Excerpts from a dataset:

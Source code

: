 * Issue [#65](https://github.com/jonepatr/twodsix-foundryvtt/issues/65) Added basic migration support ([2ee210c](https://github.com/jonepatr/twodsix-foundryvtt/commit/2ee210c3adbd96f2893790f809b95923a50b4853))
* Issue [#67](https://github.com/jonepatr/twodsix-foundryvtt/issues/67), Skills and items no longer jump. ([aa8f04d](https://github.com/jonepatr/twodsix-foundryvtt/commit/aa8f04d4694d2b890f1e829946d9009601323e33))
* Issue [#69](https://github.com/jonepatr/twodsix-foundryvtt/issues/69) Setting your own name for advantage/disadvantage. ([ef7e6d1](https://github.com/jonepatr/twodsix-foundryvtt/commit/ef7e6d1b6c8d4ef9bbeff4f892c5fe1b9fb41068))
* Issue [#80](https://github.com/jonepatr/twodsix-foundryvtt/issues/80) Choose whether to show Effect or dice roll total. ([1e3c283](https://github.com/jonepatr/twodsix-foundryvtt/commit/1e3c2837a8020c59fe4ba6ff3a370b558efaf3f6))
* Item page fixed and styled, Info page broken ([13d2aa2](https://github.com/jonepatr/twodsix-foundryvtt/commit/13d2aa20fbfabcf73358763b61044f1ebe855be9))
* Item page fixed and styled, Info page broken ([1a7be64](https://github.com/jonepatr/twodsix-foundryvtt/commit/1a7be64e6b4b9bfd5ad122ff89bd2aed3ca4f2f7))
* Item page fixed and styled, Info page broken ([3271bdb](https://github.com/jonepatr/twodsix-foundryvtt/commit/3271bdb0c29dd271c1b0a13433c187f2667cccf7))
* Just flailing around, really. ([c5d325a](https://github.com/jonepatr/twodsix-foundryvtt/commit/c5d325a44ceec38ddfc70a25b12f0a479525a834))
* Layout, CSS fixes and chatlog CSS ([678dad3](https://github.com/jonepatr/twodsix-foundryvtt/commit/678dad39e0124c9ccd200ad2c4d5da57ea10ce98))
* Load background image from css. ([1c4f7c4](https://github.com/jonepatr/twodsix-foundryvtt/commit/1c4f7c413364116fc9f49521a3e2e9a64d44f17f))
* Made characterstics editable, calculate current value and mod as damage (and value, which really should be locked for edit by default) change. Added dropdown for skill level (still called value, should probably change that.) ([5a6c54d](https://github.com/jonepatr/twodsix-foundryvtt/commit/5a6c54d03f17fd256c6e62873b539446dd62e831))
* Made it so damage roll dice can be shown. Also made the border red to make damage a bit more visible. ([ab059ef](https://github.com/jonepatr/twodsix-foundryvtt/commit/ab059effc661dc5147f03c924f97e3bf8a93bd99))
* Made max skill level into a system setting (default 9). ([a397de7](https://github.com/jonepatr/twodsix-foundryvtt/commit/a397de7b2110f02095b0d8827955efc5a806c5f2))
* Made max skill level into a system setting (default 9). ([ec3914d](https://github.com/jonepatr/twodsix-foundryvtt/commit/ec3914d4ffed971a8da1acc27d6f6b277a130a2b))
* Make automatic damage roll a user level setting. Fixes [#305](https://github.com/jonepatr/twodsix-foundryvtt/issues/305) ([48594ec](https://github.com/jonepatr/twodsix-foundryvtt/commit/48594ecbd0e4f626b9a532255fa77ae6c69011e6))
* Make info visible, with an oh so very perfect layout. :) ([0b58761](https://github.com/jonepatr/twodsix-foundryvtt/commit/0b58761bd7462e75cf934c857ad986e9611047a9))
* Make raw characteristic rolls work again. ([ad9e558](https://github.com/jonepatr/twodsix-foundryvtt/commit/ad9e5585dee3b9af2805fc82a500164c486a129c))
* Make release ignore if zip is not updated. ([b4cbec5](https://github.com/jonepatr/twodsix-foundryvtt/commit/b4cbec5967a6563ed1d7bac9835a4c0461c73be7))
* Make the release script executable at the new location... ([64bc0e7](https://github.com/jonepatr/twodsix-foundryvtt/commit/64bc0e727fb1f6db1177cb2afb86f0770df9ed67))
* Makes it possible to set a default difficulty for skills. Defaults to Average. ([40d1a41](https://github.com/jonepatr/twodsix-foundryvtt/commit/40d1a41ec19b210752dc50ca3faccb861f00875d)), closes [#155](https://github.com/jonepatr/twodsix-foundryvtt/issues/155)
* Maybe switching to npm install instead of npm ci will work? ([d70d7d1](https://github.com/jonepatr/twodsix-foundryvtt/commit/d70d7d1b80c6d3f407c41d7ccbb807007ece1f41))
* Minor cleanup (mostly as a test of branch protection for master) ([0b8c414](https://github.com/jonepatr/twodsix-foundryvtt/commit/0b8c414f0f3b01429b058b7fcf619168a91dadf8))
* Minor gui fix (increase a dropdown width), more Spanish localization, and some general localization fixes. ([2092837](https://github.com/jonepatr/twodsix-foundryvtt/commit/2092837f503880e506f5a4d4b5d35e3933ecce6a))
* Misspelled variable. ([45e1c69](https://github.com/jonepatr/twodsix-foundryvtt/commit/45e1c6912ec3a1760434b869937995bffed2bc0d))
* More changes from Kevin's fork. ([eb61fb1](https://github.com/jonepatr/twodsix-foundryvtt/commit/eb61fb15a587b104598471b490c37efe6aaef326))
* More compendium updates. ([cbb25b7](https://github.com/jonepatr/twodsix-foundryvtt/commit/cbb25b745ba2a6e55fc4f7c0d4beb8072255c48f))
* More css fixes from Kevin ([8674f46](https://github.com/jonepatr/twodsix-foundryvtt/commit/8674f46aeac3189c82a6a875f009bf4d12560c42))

WHAT TO DO: Which lines in the entries above contain "Kevin"? Pull each of them out.

EXPECTED OUTPUT:
* More changes from Kevin's fork. ([eb61fb1](https://github.com/jonepatr/twodsix-foundryvtt/commit/eb61fb15a587b104598471b490c37efe6aaef326))
* More css fixes from Kevin ([8674f46](https://github.com/jonepatr/twodsix-foundryvtt/commit/8674f46aeac3189c82a6a875f009bf4d12560c42))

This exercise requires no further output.